Here's what Wikipedia says about the Multivariate Cramér-Rao inequality:
If $\boldsymbol{T}(X)$ is an unbiased estimator of $\boldsymbol{\theta}$, then the Cramér–Rao bound reduces to $\mathrm{cov}_{\boldsymbol{\theta}}\left(\boldsymbol{T}(X)\right) \geq I\left(\boldsymbol{\theta}\right)^{-1}$.
The matrix inequality $A \ge B$ is understood to mean that the matrix $A-B$ is positive semidefinite.
I understand everything above. But I started playing around with examples and came up with something that doesn't make sense to me. Suppose we have two unbiased estimators of some two-dimensional $\boldsymbol{\theta}$, one with covariance matrix
$A=\left[\begin{array}{cc} 3 & 1.5\\ 1.5 & 3 \end{array}\right]$
and the other with covariance matrix
$B=\left[\begin{array}{cc} 2 & 0.3\\ 0.3 & 2 \end{array}\right]$.

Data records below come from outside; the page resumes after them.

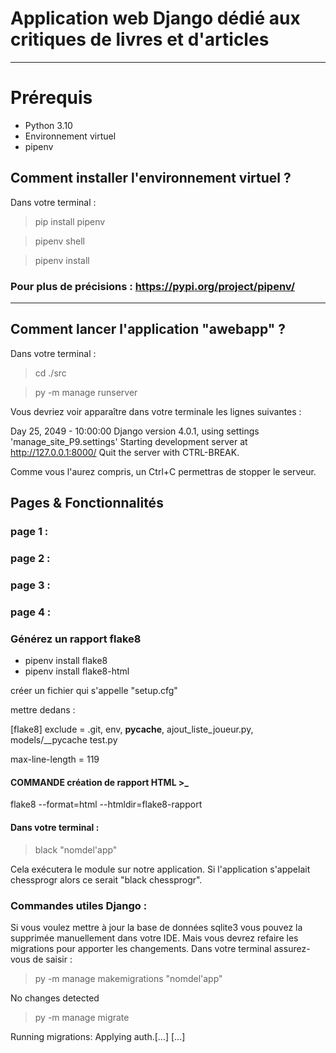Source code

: # Application web Django dédié aux critiques de livres et d'articles
---
# Prérequis

- Python 3.10
- Environnement virtuel
- pipenv

## Comment installer l'environnement virtuel ?
Dans votre terminal :

> pip install pipenv

> pipenv shell

> pipenv install

### Pour plus de précisions : https://pypi.org/project/pipenv/
---

## Comment lancer l'application "awebapp" ?
Dans votre terminal :

> cd ./src

> py -m manage runserver

Vous devriez voir apparaître dans votre terminale les lignes suivantes :

Day 25, 2049 - 10:00:00
Django version 4.0.1, using settings 'manage_site_P9.settings'
Starting development server at http://127.0.0.1:8000/
Quit the server with CTRL-BREAK.

Comme vous l'aurez compris, un Ctrl+C permettras de stopper le serveur.



## Pages & Fonctionnalités

### page 1 :


### page 2 :



### page 3 :


### page 4 :


### Générez un rapport flake8

+ pipenv install flake8
+ pipenv install flake8-html

créer un fichier qui s'appelle "setup.cfg"

mettre dedans : 

[flake8]
exclude =
	.git,
	env,
	__pycache__,
	ajout_liste_joueur.py,
	models/__pycache
	test.py

max-line-length = 119

#### COMMANDE création de rapport HTML >_

flake8 --format=html --htmldir=flake8-rapport

#### Dans votre terminal :

> black "nomdel'app"

Cela exécutera le module sur notre application. Si l'application s'appelait chessprogr alors ce serait "black chessprogr".

### Commandes utiles Django :

Si vous voulez mettre à jour la base de données sqlite3 vous pouvez la supprimée manuellement dans votre IDE.
Mais vous devrez refaire les migrations pour apporter les changements. 
Dans votre terminal assurez-vous de saisir :

> py -m manage makemigrations "nomdel'app"

No changes detected

> py -m manage migrate

Running migrations:
  Applying auth.[...]
  [...]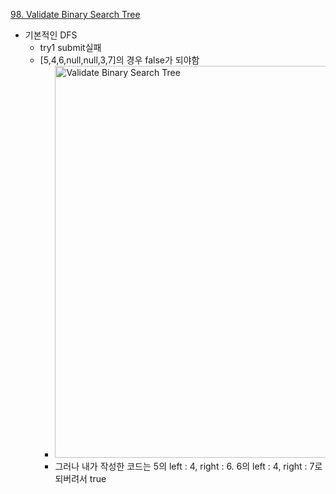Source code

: [98. Validate Binary Search Tree](https://leetcode.com/problems/validate-binary-search-tree/)

- 기본적인 DFS
  - try1 submit실패
  - [5,4,6,null,null,3,7]의 경우 false가 되야함
    - <img width="627" alt="Validate Binary Search Tree" src="https://user-images.githubusercontent.com/48943350/184530618-ae9669a4-18ed-4d56-96d8-183caf55e7c7.png">
    - 그러나 내가 작성한 코드는 5의 left : 4, right : 6. 6의 left : 4, right : 7로 되버려서 true
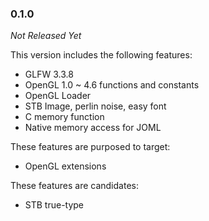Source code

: ### 0.1.0

_Not Released Yet_

This version includes the following features:

- GLFW 3.3.8
- OpenGL 1.0 ~ 4.6 functions and constants
- OpenGL Loader
- STB Image, perlin noise, easy font
- C memory function
- Native memory access for JOML

These features are purposed to target:

- OpenGL extensions

These features are candidates:

- STB true-type
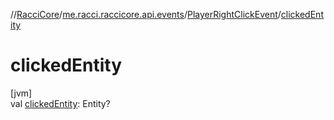 //[RacciCore](../../../index.md)/[me.racci.raccicore.api.events](../index.md)/[PlayerRightClickEvent](index.md)/[clickedEntity](clicked-entity.md)

# clickedEntity

[jvm]\
val [clickedEntity](clicked-entity.md): Entity?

Now $A-B$ is not positive semidefinite. So even though each parameter estimate has a lower variance in $B$, and there's less covariance between the two of them, $B$ doesn't 'count' as having lower variance than A in the psd sense.
Can someone give an intuitive explanation why? (I guess maybe I'm really asking why is the generalized inequality with respect to the psd cone the 'right' comparison here? Or is it just the only one for which we can prove this result?)